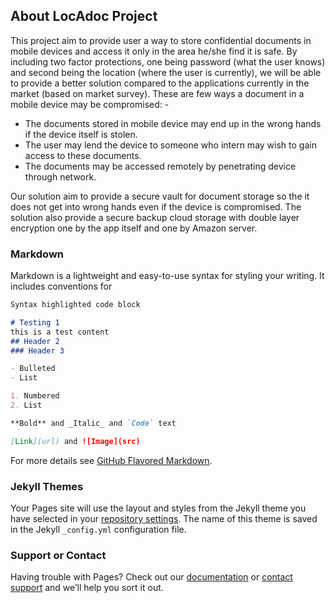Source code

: ## About LocAdoc Project
This project aim to provide user a way to store confidential documents in mobile devices and access it only in the area he/she find it is safe. By including two factor protections, one being password (what the user knows) and second being the location (where the user is currently), we will be able to provide a better solution compared to the applications currently in the market (based on market survey).
These are few ways a document in a mobile device may be compromised: -  
-	The documents stored in mobile device may end up in the wrong hands if the device itself is stolen. 
-	The user may lend the device to someone who intern may wish to gain access to these documents.
-	The documents may be accessed remotely by penetrating device through network. 
  
  
Our solution aim to provide a secure vault for document storage so the it does not get into wrong hands even if the device is compromised. The solution also provide a secure backup cloud storage with double layer encryption one by the app itself and one by Amazon server.


### Markdown

Markdown is a lightweight and easy-to-use syntax for styling your writing. It includes conventions for

```markdown
Syntax highlighted code block

# Testing 1
this is a test content
## Header 2
### Header 3

- Bulleted
- List

1. Numbered
2. List

**Bold** and _Italic_ and `Code` text

[Link](url) and ![Image](src)
```

For more details see [GitHub Flavored Markdown](https://guides.github.com/features/mastering-markdown/).

### Jekyll Themes

Your Pages site will use the layout and styles from the Jekyll theme you have selected in your [repository settings](https://github.com/AbhiJay-K/LocAdoc/settings). The name of this theme is saved in the Jekyll `_config.yml` configuration file.

### Support or Contact

Having trouble with Pages? Check out our [documentation](https://help.github.com/categories/github-pages-basics/) or [contact support](https://github.com/contact) and we’ll help you sort it out.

Action item: When you print the entries, keep every line exactly as it is and drop the pictures.

Result of the task:
Source code

: ## About LocAdoc Project
This project aim to provide user a way to store confidential documents in mobile devices and access it only in the area he/she find it is safe. By including two factor protections, one being password (what the user knows) and second being the location (where the user is currently), we will be able to provide a better solution compared to the applications currently in the market (based on market survey).
These are few ways a document in a mobile device may be compromised: -  
-	The documents stored in mobile device may end up in the wrong hands if the device itself is stolen. 
-	The user may lend the device to someone who intern may wish to gain access to these documents.
-	The documents may be accessed remotely by penetrating device through network. 
  
  
Our solution aim to provide a secure vault for document storage so the it does not get into wrong hands even if the device is compromised. The solution also provide a secure backup cloud storage with double layer encryption one by the app itself and one by Amazon server.


### Markdown

Markdown is a lightweight and easy-to-use syntax for styling your writing. It includes conventions for

```markdown
Syntax highlighted code block

# Testing 1
this is a test content
## Header 2
### Header 3

- Bulleted
- List

1. Numbered
2. List

**Bold** and _Italic_ and `Code` text

[Link](url) and ![Image](src)
```

For more details see [GitHub Flavored Markdown](https://guides.github.com/features/mastering-markdown/).

### Jekyll Themes

Your Pages site will use the layout and styles from the Jekyll theme you have selected in your [repository settings](https://github.com/AbhiJay-K/LocAdoc/settings). The name of this theme is saved in the Jekyll `_config.yml` configuration file.

### Support or Contact

Having trouble with Pages? Check out our [documentation](https://help.github.com/categories/github-pages-basics/) or [contact support](https://github.com/contact) and we’ll help you sort it out.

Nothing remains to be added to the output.